Jeremiah 27:4-5 – A Common Creator

4 And command them to say to their masters, “Thus says the Lord of hosts, the God of Israel—thus you shall say to your masters: 5 ‘I have made the earth, the man and the beast that are on the ground, by My great power and by My outstretched arm, and have given it to whom it seemed proper to Me. Jeremiah 27:4-5, New King James Version

“For Virginians, taught rank-consciousness from birth, sensitive to the slightest slight," Stephen E. Ambrose explains in Undaunted Courage of the society that brought Meriwether Lewis to manhood, "concern about rank, status, and position was as much a part of life as breathing.”

Consider, then, by comparison how tightly those assumptions were held as God's prophet confronted them with His Word in Jeremiah 27:4-5. Enlightenment ideas, the American and French Revolutions had not come about with their relative elevation of the status of the common man. Before these winds blew through, it was even easier for those on top of the current hierarchy to assume that they deserved to be so, and to use that position to maximum, crushing advantage.

Thus, Jeremiah stands athwart these assumptions to serve as God's great, leveling wind. God identifies Himself with Israel, His chosen instrument with which to demonstrate His redemptive character and reveal His Word. This people, the least and the weakest when He began to distinguish them, were nevertheless announced as the apple of His eye. God still insistently commingles His glory with their seemingly forsaken condition.

He brought their heritage from Abram's body, by human calculations as good as dead. He defended Abram's heirs, now slaves, with plagues. By the same electing, perplexing plan He announces through Jeremiah that deserved punishment is on the horizon and that He will elevate other people's to deliver it.

Already, He is breaking the links of assumption His audience so readily forms and does not examine. Can a people, can a person, be treasured, be HIS, and still suffer, spend time on the bottom of Earth's hierarchies? Apparently so. For, as men glimpse in an instant and assume according to Peter's warning life has always been and will always be so, so it is God's insistent outreach to clear away the clutter of current cultural assumptions.

He has already told Jeremiah to do this by presenting the ambassadors of various nations with chains, forcing them to reckon with their common vulnerability. This forces re-examination, for Oswald Chambers declares rightly in The Highest Good – Thy Great Redemption, "Civilization is based on principles which imply that the passing moment is permanent."

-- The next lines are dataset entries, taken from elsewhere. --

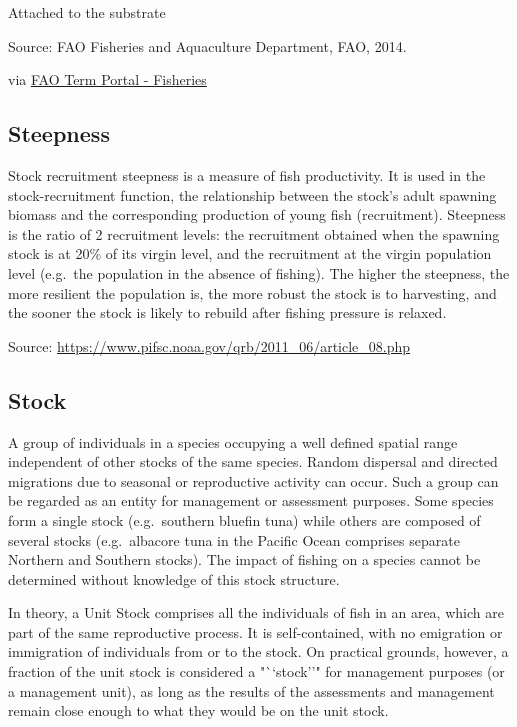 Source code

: \documentclass[
  11pt,
]{book}
\begin{document}
Attached to the substrate

Source: FAO Fisheries and Aquaculture Department, FAO, 2014.

via \href{http://www.fao.org/fishery/glossary/en}{FAO Term Portal - Fisheries}

\hypertarget{steepness}{%
\subsection{Steepness}\label{steepness}}

Stock recruitment steepness is a measure of fish productivity. It is used in the stock-recruitment function, the relationship between the stock's adult spawning biomass and the corresponding production of young fish (recruitment). Steepness is the ratio of 2 recruitment levels: the recruitment obtained when the spawning stock is at 20\% of its virgin level, and the recruitment at the virgin population level (e.g.~the population in the absence of fishing). The higher the steepness, the more resilient the population is, the more robust the stock is to harvesting, and the sooner the stock is likely to rebuild after fishing pressure is relaxed.

Source: \url{https://www.pifsc.noaa.gov/qrb/2011_06/article_08.php}

\hypertarget{stock}{%
\subsection{Stock}\label{stock}}

A group of individuals in a species occupying a well defined spatial range independent of other stocks of the same species. Random dispersal and directed migrations due to seasonal or reproductive activity can occur. Such a group can be regarded as an entity for management or assessment purposes. Some species form a single stock (e.g.~southern bluefin tuna) while others are composed of several stocks (e.g.~albacore tuna in the Pacific Ocean comprises separate Northern and Southern stocks). The impact of fishing on a species cannot be determined without knowledge of this stock structure.

In theory, a Unit Stock comprises all the individuals of fish in an area, which are part of the same reproductive process. It is self-contained, with no emigration or immigration of individuals from or to the stock. On practical grounds, however, a fraction of the unit stock is considered a "``stock''" for management purposes (or a management unit), as long as the results of the assessments and management remain close enough to what they would be on the unit stock.
\end{document}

Yet, He will delve even deeper into man's roots to tell His story for His glory. As with Paul confronting the learned Greeks on Mars Hill, God through Jeremiah will go back to His common authority over Creation, before men began to sort themselves by languages, learning, and the latest exercises of temporary, God-given power over one another.

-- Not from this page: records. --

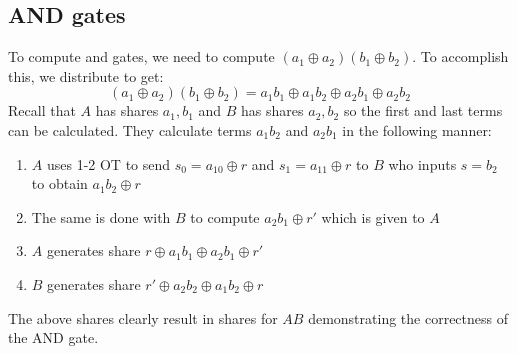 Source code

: \documentclass[11pt]{article}
\begin{document}
\subsection{AND gates}
To compute and gates, we need to compute $(a_1 \oplus a_2)(b_1 \oplus b_2)$. To accomplish this, we distribute to get:
$$(a_1 \oplus a_2)(b_1 \oplus b_2) = a_1b_1 \oplus a_1b_2 \oplus a_2b_1 \oplus a_2b_2$$
Recall that $A$ has shares $a_1,b_1$ and $B$ has shares $a_2,b_2$ so the first and last terms can be calculated. They calculate terms $a_1b_2$ and $a_2b_1$ in the following manner:
\begin{enumerate}
    \item $A$ uses 1-2 OT to send $s_0 = a_10 \oplus r$ and $s_1 = a_11 \oplus r$ to $B$ who inputs $s=b_2$ to obtain $a_1b_2 \oplus r$
    \item The same is done with $B$ to compute $a_2b_1 \oplus r'$ which is given to $A$
    \item $A$ generates share $r \oplus a_1b_1 \oplus a_2b_1 \oplus r'$
    \item $B$ generates share $r' \oplus a_2b_2 \oplus a_1b_2 \oplus r$
\end{enumerate}
The above shares clearly result in shares for $AB$ demonstrating the correctness of the AND gate.
\end{document}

He made the very ground current conquerors stand on, He reminds. The same hand, He connects, made animals from the same dust. The only meaningful difference, He tutors, between the amoeba and the top of the cosmopolitan elite to whom Jeremiah speaks is HIM.

The only meaningful difference is His breath, His work, His image, His blessing. While the ambassadors at court grade greatness based on comparative armed strength and diplomatic pull, God announced His greatness over the chaos of the deep. He spoke, and it was so. As was said of George Washington's dignity, so much more so of God. All kings are valets next to him.

We still need the same remediation of Creation. Genesis and its frequent refrains throughout Scripture are more than poetry as contrasting relief from the prose of men's more "practical" doings. They are the continuity on which John Piper stands in 50 Reasons Jesus Came to Die, unmasking culture's great, haphazard sorting with the same elemental insistence as Jeremiah. "Christ died to save a great diversity of peoples. Every race and culture needs to be reconciled to God. As the disease of sin is global, so the remedy is global."

The chains to which Jeremiah 27 points are heavy and real. Only at Christ's bidding can they be broken. He is the only One proven strong enough to declare meaningful freedom for men. Without that dictate, we would simply make much of our comparative and temporary degrees of odious slavery.

Even in possession of God's Word, even quickened by His Spirit, we can walk by sight. We can assume that because culture's assumptions are older than we are that they will defy the abolishing and renewal of the Ancient of Days. As the nations passed by in their pretenses to glory, either imitating God or raising their collective fist in his face, we blink at the REAL Divine audacity of Psalm 86:9's assured ending. Did He really inspire that psalmist to say "all the nations you have made will come and worship before you, Lord: they will bring glory to your name." He did. He is about that work now, and it will come to pass.


Some of that leveling before a common Creator will echo in palaces, in the outworkings of statecraft. Other proofs of His common supremacy over man's assumptions will take place as you and I encounter His image in those Earth segregates as different from ourselves. Will their language, their wealth, their political status distract us from God's image imprinted upon them? Will these comparatively transitory differences obscure the chains they drag and the opportunity we have to  declare community in Christ more meaningful than all of man's combined pretenses to peace.